▶ [Exercise objective]: Show every line in the records below that contains the word "hyperkevin".

Records contained in a dataset:
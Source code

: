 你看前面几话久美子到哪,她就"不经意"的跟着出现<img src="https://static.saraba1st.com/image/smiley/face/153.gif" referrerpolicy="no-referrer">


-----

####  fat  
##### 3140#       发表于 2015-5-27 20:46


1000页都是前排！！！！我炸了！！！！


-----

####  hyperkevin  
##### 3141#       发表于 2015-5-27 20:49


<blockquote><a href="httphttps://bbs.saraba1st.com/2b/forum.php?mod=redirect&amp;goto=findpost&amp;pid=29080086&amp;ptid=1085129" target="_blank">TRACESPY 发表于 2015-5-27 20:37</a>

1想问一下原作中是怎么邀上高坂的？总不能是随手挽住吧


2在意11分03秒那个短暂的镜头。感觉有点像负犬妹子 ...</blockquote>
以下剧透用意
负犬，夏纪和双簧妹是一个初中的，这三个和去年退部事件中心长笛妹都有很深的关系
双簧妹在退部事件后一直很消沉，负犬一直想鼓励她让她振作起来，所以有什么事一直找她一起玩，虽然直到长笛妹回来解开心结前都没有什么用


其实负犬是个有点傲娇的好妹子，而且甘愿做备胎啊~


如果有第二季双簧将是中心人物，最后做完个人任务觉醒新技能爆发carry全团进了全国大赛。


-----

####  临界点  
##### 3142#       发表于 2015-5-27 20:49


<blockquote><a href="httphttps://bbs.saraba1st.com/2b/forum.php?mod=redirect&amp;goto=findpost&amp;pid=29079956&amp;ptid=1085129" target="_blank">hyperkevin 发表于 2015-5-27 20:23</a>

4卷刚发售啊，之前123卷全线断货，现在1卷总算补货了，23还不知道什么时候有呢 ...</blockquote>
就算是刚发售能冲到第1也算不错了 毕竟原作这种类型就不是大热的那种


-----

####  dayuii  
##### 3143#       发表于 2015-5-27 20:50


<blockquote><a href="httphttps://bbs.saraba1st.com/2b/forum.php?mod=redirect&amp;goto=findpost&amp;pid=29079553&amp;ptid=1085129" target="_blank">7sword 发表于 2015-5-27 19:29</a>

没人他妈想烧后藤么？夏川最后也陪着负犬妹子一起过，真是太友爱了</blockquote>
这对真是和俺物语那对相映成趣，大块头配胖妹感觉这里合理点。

▶ [Worked solution]:
####  hyperkevin  
<blockquote><a href="httphttps://bbs.saraba1st.com/2b/forum.php?mod=redirect&amp;goto=findpost&amp;pid=29079956&amp;ptid=1085129" target="_blank">hyperkevin 发表于 2015-5-27 20:23</a>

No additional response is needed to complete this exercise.